There is zero relation, in the following sense: given $m,n\in\mathbb N\cup\{\infty\}$ there exists $T\in B(H)$ with $$ \dim \ker T=m,\qquad\qquad\dim\ker T^*=n. $$ Let us assume without loss of generality that $m\leq n$ (we can otherwise switch the roles of $T$ and $T^*$).
Fix an orthonormal basis $\{e_k\}$. Consider first the case where $m=0$. If $n=\infty$, we define $T$ by $$ Te_k=e_{2k} $$ and extended by linearity.

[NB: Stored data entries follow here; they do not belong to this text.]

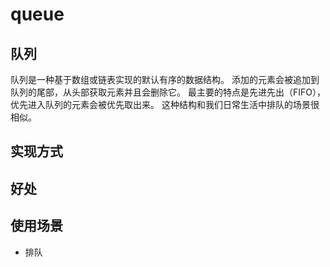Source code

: # queue

队列
---
队列是一种基于数组或链表实现的默认有序的数据结构。
添加的元素会被追加到队列的尾部，从头部获取元素并且会删除它。
最主要的特点是先进先出（FIFO），优先进入队列的元素会被优先取出来。
这种结构和我们日常生活中排队的场景很相似。

实现方式
---



好处
---



使用场景
---
- 排队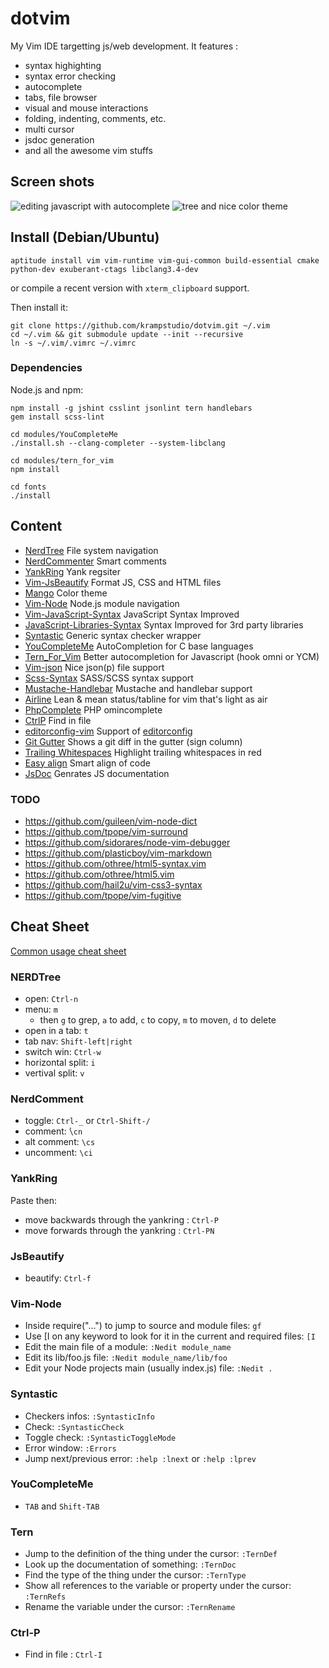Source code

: dotvim
======

My Vim IDE targetting js/web development. It features :

 - syntax highighting
 - syntax error checking
 - autocomplete
 - tabs, file browser
 - visual and mouse interactions
 - folding, indenting, comments, etc.
 - multi cursor
 - jsdoc generation
 - and all the awesome vim stuffs

## Screen shots

![editing javascript with autocomplete](https://raw.githubusercontent.com/krampstudio/dotvim/screenshots/img/vim-js-tern.png "Editing javascript with autocomplete")
![tree and nice color theme](https://raw.githubusercontent.com/krampstudio/dotvim/screenshots/img/vim-tree.png "Tree and nice color theme")

## Install (Debian/Ubuntu)

	aptitude install vim vim-runtime vim-gui-common build-essential cmake python-dev exuberant-ctags libclang3.4-dev

or compile a recent version with `xterm_clipboard` support.

Then install it:

	git clone https://github.com/krampstudio/dotvim.git ~/.vim
    cd ~/.vim && git submodule update --init --recursive
    ln -s ~/.vim/.vimrc ~/.vimrc



### Dependencies

Node.js and npm:

    npm install -g jshint csslint jsonlint tern handlebars
    gem install scss-lint

    cd modules/YouCompleteMe
    ./install.sh --clang-completer --system-libclang

    cd modules/tern_for_vim
    npm install

    cd fonts
    ./install


## Content

- [NerdTree](https://github.com/scrooloose/nerdtree) File system navigation
- [NerdCommenter](https://github.com/scrooloose/nerdcommenter) Smart comments
- [YankRing](https://github.com/vim-scripts/YankRing.vim) Yank regsiter
- [Vim-JsBeautify](https://github.com/maksimr/vim-jsbeautify) Format JS, CSS and HTML files
- [Mango](https://github.com/goatslacker/mango.vim) Color theme
- [Vim-Node](https://github.com/moll/vim-node) Node.js module navigation
- [Vim-JavaScript-Syntax](https://github.com/jelera/vim-javascript-syntax.git) JavaScript Syntax Improved
- [JavaScript-Libraries-Syntax](https://github.com/othree/javascript-libraries-syntax.vim) Syntax Improved for 3rd party libraries
- [Syntastic](https://github.com/scrooloose/syntastic) Generic syntax checker wrapper
- [YouCompleteMe](https://github.com/Valloric/YouCompleteMe) AutoCompletion for C base languages
- [Tern_For_Vim](https://github.com/marijnh/tern_for_vim) Better autocompletion for Javascript (hook omni or YCM)
- [Vim-json](https://github.com/elzr/vim-json) Nice json(p) file support
- [Scss-Syntax](https://github.com/cakebaker/scss-syntax.vim) SASS/SCSS syntax support
- [Mustache-Handlebar](https://github.com/mustache/vim-mustache-handlebars) Mustache and handlebar support
- [Airline](https://github.com/bling/vim-airline.git) Lean & mean status/tabline for vim that's light as air
- [PhpComplete](https://github.com/shawncplus/phpcomplete.vim) PHP omincomplete
- [CtrlP](https://github.com/kien/ctrlp.vim) Find in file
- [editorconfig-vim](https://github.com/editorconfig/editorconfig-vim) Support of [editorconfig](http://editorconfig.org/)
- [Git Gutter](https://github.com/airblade/vim-gitgutter) Shows a git diff in the gutter (sign column)
- [Trailing Whitespaces](https://github.com/bronson/vim-trailing-whitespace) Highlight trailing whitespaces in red
- [Easy align](https://github.com/junegunn/vim-easy-align) Smart align of code
- [JsDoc](https://github.com/krampstudio/vim-jsdoc) Genrates JS documentation


### TODO

- https://github.com/guileen/vim-node-dict
- https://github.com/tpope/vim-surround
- https://github.com/sidorares/node-vim-debugger
- https://github.com/plasticboy/vim-markdown
- https://github.com/othree/html5-syntax.vim
- https://github.com/othree/html5.vim
- https://github.com/hail2u/vim-css3-syntax
- https://github.com/tpope/vim-fugitive

## Cheat Sheet


[Common usage cheat sheet](http://fprintf.net/vimCheatSheet.html)

### NERDTree

- open: `Ctrl-n`
- menu: `m`
  - then `g` to grep, `a` to add, `c` to copy, `m` to moven, `d` to delete
- open in a tab: `t`
- tab nav: `Shift-left|right`
- switch  win: `Ctrl-w`
- horizontal split: `i`
- vertival split: `v`

### NerdComment

- toggle: `Ctrl-_` or `Ctrl-Shift-/`
- comment: ̀`\cn`
- alt comment: `\cs`
- uncomment: `\ci`

### YankRing

Paste then:
- move backwards through the yankring : `Ctrl-P`
- move forwards through the yankring : `Ctrl-PN`

### JsBeautify

- beautify: `Ctrl-f`

### Vim-Node

- Inside require("...") to jump to source and module files: `gf`
- Use [I on any keyword to look for it in the current and required files: `[I`
- Edit the main file of a module: `:Nedit module_name`
- Edit its lib/foo.js file: `:Nedit module_name/lib/foo`
- Edit your Node projects main (usually index.js) file: `:Nedit .`

### Syntastic

- Checkers infos: `:SyntasticInfo`
- Check:  `:SyntasticCheck`
- Toggle check: `:SyntasticToggleMode`
- Error window: `:Errors`
- Jump next/previous error: `:help :lnext` or `:help :lprev`

### YouCompleteMe

- `TAB` and `Shift-TAB`

### Tern

- Jump to the definition of the thing under the cursor: `:TernDef`
- Look up the documentation of something: `:TernDoc`
- Find the type of the thing under the cursor: `:TernType`
- Show all references to the variable or property under the cursor: `:TernRefs`
- Rename the variable under the cursor: `:TernRename`

### Ctrl-P

- Find in file : `Ctrl-I`

<!--
Visual
Visual line : V
Visual block : Ctrl-V
Visual multi : Shift-V
All: ggVG

s&r
%s/OLD/NEW/g

Moov
word/token left : b
word/token  right: w

Clipboard
copy line : "+yy
paste : "+p


base
effacer sour cursuer: x
effacer mot dw
effacer vers fin d$
-->
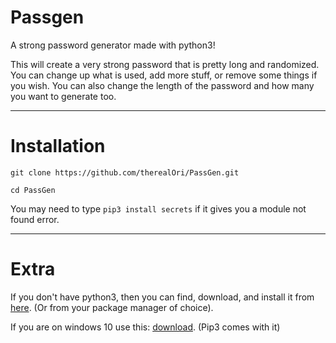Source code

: # Passgen
A strong password generator made with python3!


This will create a very strong password that is pretty long and randomized.
You can change up what is used, add more stuff, or remove some things if you wish. You can also change the length of the password and how many you want to generate too.
__ __

# Installation

`git clone https://github.com/therealOri/PassGen.git`

`cd PassGen`

You may need to type `pip3 install secrets` if it gives you a module not found error.
__ __

# Extra
If you don't have python3, then you can find, download, and install it from [here](https://www.python.org/downloads/). (Or from your package manager of choice).

If you are on windows 10 use this: [download](https://www.python.org/ftp/python/3.10.0/python-3.10.0-amd64.exe). (Pip3 comes with it)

As $T$ is isometric it is injective, so $\dim\ker T=0$. It is useful to find the dimensions to note that $$ \ker T=\ker T^*T,\qquad\qquad \ker T^*=\ker TT^*. $$ In this case a quick computation shows that $$T^*e_k=\begin{cases}0,&\ k\ \text{ odd }\\ e_{k/2},&\ k\ \text{ even}\end{cases} $$ Then $e_{2k+1}\in\ker T^*$ for all $k$, and so $\dim\ker T^*=\infty$.
When $n<\infty$, let $T$ be the linear operator such that $$ Te_k=e_{k+n}. $$ Then $\ker T^*=\operatorname{span}\{e_1,\ldots,e_n\}$ and so $\dim T^*=n$.
Finally, if $m>0$, relabel the orthonormal basis in two parts, $$\{f_j\}_{j=1}^m\cup\{e_k\}_{k\in\mathbb N}.$$ Now define $R$ as the linear operator with $$ Rf_j=0,\qquad\qquad j=1,\ldots,m $$ and on $\{e_k\}$ use the previous part to define $S$ with $\dim\ker S=0$, $\dim\ker S^*=n-m$. Then $T=R\oplus S$ satisfies $\dim\ker T=m$ and $\dim\ker T^*=n$